Does my description below accurately portray what's happening :

A bypass capacitor is putting the AC signal at the emitter at ground
level. So the difference in potential between base and emitter
(ground) makes the signal voltage appear larger.

This greater signal voltage than makes more or less DC current to flow
through from emitter to collector thereby amplifying the signal
voltage even further.

Is that all correct? I think I would be devastated if i saw the
word... NO :0

4. John JardineGuest

No emitter cap' and the emitter voltage follows sympathetically whatever
voltage is fed to the base.
This emitter voltage is across the emitter resistor,
Therefore the emitter current also follows in sympathy.
As the emitter current is pretty much the collector current, then the
collector voltage must also follow suit.
As the collector resistor is a bigger resistance than the emitter resistor
then the voltage across the collector resistor must be a bigger version of
the emitter voltage. You've already fixed the current (a.c.) that can flow
down the transistor by using the emitter resistor, so a value of collector
resistor can be chosen to give whatever voltage gain you want (or even
voltage loss).

Add an emitter cap' and you lose the ability to develop a voltage across the
external emitter resistor *but* you still have a small resistance inside the
transistor at work. This resistor value is = 25 / emitter ma's.
(In your case, the quiescent transistor emitter current is set about 0.45ma,
so this internal resistor is 25 / 0.45 =56ohm.)
Thus the input signal voltage across this internal emitter resistance sets
the emitter current and hence the collector current and in turn the colector
voltage and overall voltage gain.

So ...

Without an emitter cap' your circuit has a fluctuating emitter current of
100mVac / 1500ohms = 67uA. This turns up across the 10k collector resistor
as a fluctuating voltage of 67uA X 10kohms = 0.67Vac. Thus the stage has a
voltage gain of 0.67Vac / 100mVac =6.7 times.

With an emitter cap' the fluctuating emitter current is 100mVac / 55ohms =
1.8ma. This tries to force a fluctuating voltage across the 10k collector
resistor of 1.8ma X 10k = 18Vac!. Thus the voltage gain is massively higher
(consequently clipped at the rails), as can be seen on the scope display.

There's other knock on effects caused by this high gain and in practice it's
better to leave some undecoupled external emitter resistance.
Essentially, go for quality rather than quantity.

regards
john

5. zalzonGuest

Thanks john your reply cleared up some issues.

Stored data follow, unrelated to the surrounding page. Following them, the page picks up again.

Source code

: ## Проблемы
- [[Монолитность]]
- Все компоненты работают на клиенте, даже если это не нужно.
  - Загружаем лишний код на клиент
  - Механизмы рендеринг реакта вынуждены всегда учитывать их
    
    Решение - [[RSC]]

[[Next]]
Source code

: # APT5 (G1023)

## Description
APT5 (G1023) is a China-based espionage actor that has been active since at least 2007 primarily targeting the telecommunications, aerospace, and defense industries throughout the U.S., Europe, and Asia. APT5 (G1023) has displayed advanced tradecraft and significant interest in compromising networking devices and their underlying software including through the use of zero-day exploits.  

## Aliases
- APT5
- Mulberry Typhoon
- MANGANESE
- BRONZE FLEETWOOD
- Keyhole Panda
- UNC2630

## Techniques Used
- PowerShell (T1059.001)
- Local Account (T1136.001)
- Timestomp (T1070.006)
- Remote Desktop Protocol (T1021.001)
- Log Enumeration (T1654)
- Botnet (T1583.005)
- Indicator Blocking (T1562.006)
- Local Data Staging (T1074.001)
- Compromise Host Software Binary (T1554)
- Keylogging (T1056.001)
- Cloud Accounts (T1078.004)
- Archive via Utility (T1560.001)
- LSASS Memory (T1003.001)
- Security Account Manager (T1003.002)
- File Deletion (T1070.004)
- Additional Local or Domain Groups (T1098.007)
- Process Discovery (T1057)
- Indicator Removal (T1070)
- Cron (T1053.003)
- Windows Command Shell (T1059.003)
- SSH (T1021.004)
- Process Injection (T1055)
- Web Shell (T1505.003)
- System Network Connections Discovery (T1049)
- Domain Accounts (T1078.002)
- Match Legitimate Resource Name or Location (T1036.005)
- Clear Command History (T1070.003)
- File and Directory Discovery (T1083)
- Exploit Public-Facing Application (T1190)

Its starting to make
sense.

Who would have thought learning electronics could be so complex

6. zalzonGuest

Thank you all for your reply, I'm going through each message twice
trying to follow the examples & calculations laid out.

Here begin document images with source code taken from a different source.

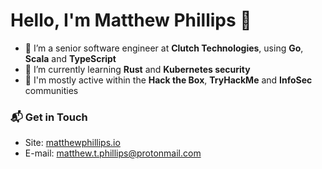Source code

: 
# Hello, I'm Matthew Phillips 👋

- 🔭 I’m a senior software engineer at **Clutch Technologies**, using **Go**, **Scala** and **TypeScript**
- 🌱 I’m currently learning **Rust** and **Kubernetes security**
- 💬 I'm mostly active within the **Hack the Box**, **TryHackMe** and **InfoSec** communities

### 📬 Get in Touch

- Site: [matthewphillips.io](www.matthewphillips.io)
- E-mail: matthew.t.phillips@protonmail.com
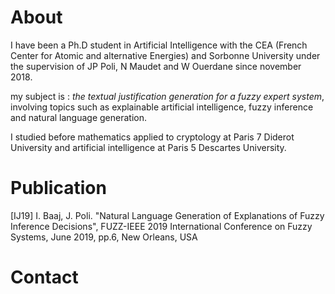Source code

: # About

I have been a Ph.D student in Artificial Intelligence with the CEA (French Center for Atomic and alternative Energies) and Sorbonne University under the supervision of JP Poli, N Maudet and W Ouerdane since november 2018.

my subject is : *the textual justification generation for a fuzzy expert system*, involving topics such as explainable artificial intelligence, fuzzy inference and natural language generation.

I studied before mathematics applied to cryptology at Paris 7 Diderot University and artificial intelligence at Paris 5 Descartes University.

# Publication 

 [IJ19] I. Baaj, J. Poli. "Natural Language Generation of Explanations of Fuzzy Inference Decisions", FUZZ-IEEE 2019 International Conference on Fuzzy Systems, June 2019, pp.6, New Orleans, USA 
 
# Contact

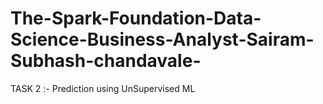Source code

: # The-Spark-Foundation-Data-Science-Business-Analyst-Sairam-Subhash-chandavale-
  TASK 2 :- Prediction using UnSupervised ML
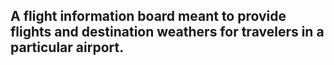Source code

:## A flight information board meant to provide flights and destination weathers for travelers in a particular airport. 
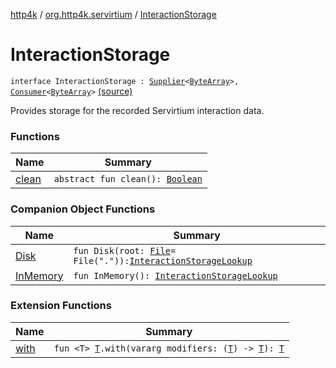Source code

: [http4k](../../index.md) / [org.http4k.servirtium](../index.md) / [InteractionStorage](./index.md)

# InteractionStorage

`interface InteractionStorage : `[`Supplier`](https://docs.oracle.com/javase/9/docs/api/java/util/function/Supplier.html)`<`[`ByteArray`](https://kotlinlang.org/api/latest/jvm/stdlib/kotlin/-byte-array/index.html)`>, `[`Consumer`](https://docs.oracle.com/javase/9/docs/api/java/util/function/Consumer.html)`<`[`ByteArray`](https://kotlinlang.org/api/latest/jvm/stdlib/kotlin/-byte-array/index.html)`>` [(source)](https://github.com/http4k/http4k/blob/master/http4k-testing-servirtium/src/main/kotlin/org/http4k/servirtium/InteractionStorage.kt#L13)

Provides storage for the recorded Servirtium interaction data.

### Functions

| Name | Summary |
|---|---|
| [clean](clean.md) | `abstract fun clean(): `[`Boolean`](https://kotlinlang.org/api/latest/jvm/stdlib/kotlin/-boolean/index.html) |

### Companion Object Functions

| Name | Summary |
|---|---|
| [Disk](-disk.md) | `fun Disk(root: `[`File`](https://docs.oracle.com/javase/9/docs/api/java/io/File.html)` = File(".")): `[`InteractionStorageLookup`](../-interaction-storage-lookup.md) |
| [InMemory](-in-memory.md) | `fun InMemory(): `[`InteractionStorageLookup`](../-interaction-storage-lookup.md) |

### Extension Functions

| Name | Summary |
|---|---|
| [with](../../org.http4k.core/with.md) | `fun <T> `[`T`](../../org.http4k.core/with.md#T)`.with(vararg modifiers: (`[`T`](../../org.http4k.core/with.md#T)`) -> `[`T`](../../org.http4k.core/with.md#T)`): `[`T`](../../org.http4k.core/with.md#T) |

You people must all be pros cos you seem to understand it like the

Thanks once again.

7. zalzonGuest

No its not the math at all. Its the lack of clear, proper
explainations of what's going on in a circuit.

Sometimes when i read explainations, i get the impression the author
of a textbook/message is talking to himself. He has lost conciousness
of the fact that he's explaining it to a beginner.

If a beginner could understand all that techno bable on electronics,
he would not be asking for an explaination in the first place.

Too many instructors/authors just fly over the essential or difficult
points assuming its all obvious when its obviously not. It may be
obvious after spending 3 yrs in the field but its not to a beginner.

8. A EGuest

You want clear explanations? Head for the used book store, and find books from
the golden era of electronics hobbyists: the 1960s. Understanding electronics,
for example, the Schaum outline series. I think that most books these days exist
mainly to make money through university sales, but back then, it was for the
passion of the thing.